** What to produce **
Go through the listing and return every line with "Indonesia" in it.

** Data for the task **

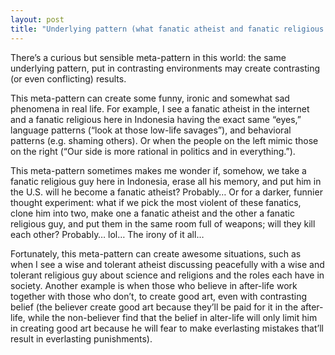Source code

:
 ```yaml
---
layout: post
title: "Underlying pattern (what fanatic atheist and fanatic religious guy have in common)"
---
```


There’s a curious but sensible meta-pattern in this world: the same underlying pattern, put in contrasting environments may create contrasting (or even conflicting) results.

This meta-pattern can create some funny, ironic and somewhat sad phenomena in real life. For example, I see a fanatic atheist in the internet and a fanatic religious here in Indonesia having the exact same “eyes,” language patterns (“look at those low-life savages”), and behavioral patterns (e.g. shaming others). Or when the people on the left mimic those on the right (“Our side is more rational in politics and in everything.”).

This meta-pattern sometimes makes me wonder if, somehow, we take a fanatic religious guy here in Indonesia, erase all his memory, and put him in the U.S. will he become a fanatic atheist? Probably… Or for a darker, funnier thought experiment: what if we pick the most violent of these fanatics, clone him into two, make one a fanatic atheist and the other a fanatic religious guy, and put them in the same room full of weapons; will they kill each other? Probably… lol… The irony of it all…

Fortunately, this meta-pattern can create awesome situations, such as when I see a wise and tolerant atheist discussing peacefully with a wise and tolerant religious guy about science and religions and the roles each have in society. Another example is when those who believe in after-life work together with those who don’t, to create good art, even with contrasting belief (the believer create good art because they’ll be paid for it in the after-life, while the non-believer find that the belief in alter-life will only limit him in creating good art because he will fear to make everlasting mistakes that’ll result in everlasting punishments).
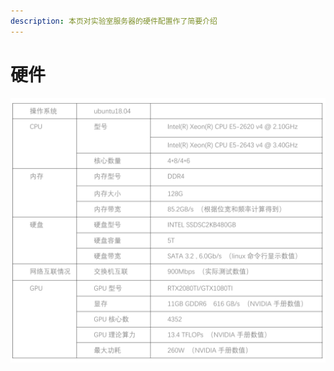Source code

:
 ```yaml
---
description: 本页对实验室服务器的硬件配置作了简要介绍
---
```


# 硬件

![&#x670D;&#x52A1;&#x5668;&#x7684;&#x786C;&#x4EF6;&#x914D;&#x7F6E;](../.gitbook/assets/image%20%281%29.png)

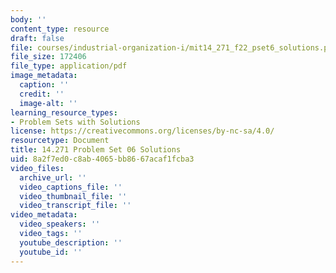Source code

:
 ```yaml
---
body: ''
content_type: resource
draft: false
file: courses/industrial-organization-i/mit14_271_f22_pset6_solutions.pdf
file_size: 172406
file_type: application/pdf
image_metadata:
  caption: ''
  credit: ''
  image-alt: ''
learning_resource_types:
- Problem Sets with Solutions
license: https://creativecommons.org/licenses/by-nc-sa/4.0/
resourcetype: Document
title: 14.271 Problem Set 06 Solutions
uid: 8a2f7ed0-c8ab-4065-bb86-67acaf1fcba3
video_files:
  archive_url: ''
  video_captions_file: ''
  video_thumbnail_file: ''
  video_transcript_file: ''
video_metadata:
  video_speakers: ''
  video_tags: ''
  youtube_description: ''
  youtube_id: ''
---
```

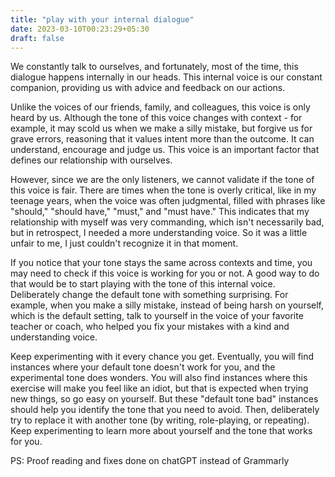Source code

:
 ```yaml
---
title: "play with your internal dialogue"
date: 2023-03-10T00:23:29+05:30
draft: false
---
```


We constantly talk to ourselves, and fortunately, most of the time, this dialogue happens internally in our heads. This internal voice is our constant companion, providing us with advice and feedback on our actions.

Unlike the voices of our friends, family, and colleagues, this voice is only heard by us. Although the tone of this voice changes with context - for example, it may scold us when we make a silly mistake, but forgive us for grave errors, reasoning that it values intent more than the outcome. It can understand, encourage and judge us. This voice is an important factor that defines our relationship with ourselves.

However, since we are the only listeners, we cannot validate if the tone of this voice is fair. There are times when the tone is overly critical, like in my teenage years, when the voice was often judgmental, filled with phrases like "should," "should have," "must," and "must have." This indicates that my relationship with myself was very commanding, which isn't necessarily bad, but in retrospect, I needed a more understanding voice. So it was a little unfair to me, I just couldn't recognize it in that moment.

If you notice that your tone stays the same across contexts and time, you may need to check if this voice is working for you or not. A good way to do that would be to start playing with the tone of this internal voice. Deliberately change the default tone with something surprising. For example, when you make a silly mistake, instead of being harsh on yourself, which is the default setting, talk to yourself in the voice of your favorite teacher or coach, who helped you fix your mistakes with a kind and understanding voice.

Keep experimenting with it every chance you get. Eventually, you will find instances where your default tone doesn't work for you, and the experimental tone does wonders. You will also find instances where this exercise will make you feel like an idiot, but that is expected when trying new things, so go easy on yourself. But these "default tone bad" instances should help you identify the tone that you need to avoid. Then, deliberately try to replace it with another tone (by writing, role-playing, or repeating). Keep experimenting to learn more about yourself and the tone that works for you.


PS: Proof reading and fixes done on chatGPT instead of Grammarly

** Response to this task **
This meta-pattern can create some funny, ironic and somewhat sad phenomena in real life. For example, I see a fanatic atheist in the internet and a fanatic religious here in Indonesia having the exact same “eyes,” language patterns (“look at those low-life savages”), and behavioral patterns (e.g. shaming others). Or when the people on the left mimic those on the right (“Our side is more rational in politics and in everything.”).
This meta-pattern sometimes makes me wonder if, somehow, we take a fanatic religious guy here in Indonesia, erase all his memory, and put him in the U.S. will he become a fanatic atheist? Probably… Or for a darker, funnier thought experiment: what if we pick the most violent of these fanatics, clone him into two, make one a fanatic atheist and the other a fanatic religious guy, and put them in the same room full of weapons; will they kill each other? Probably… lol… The irony of it all…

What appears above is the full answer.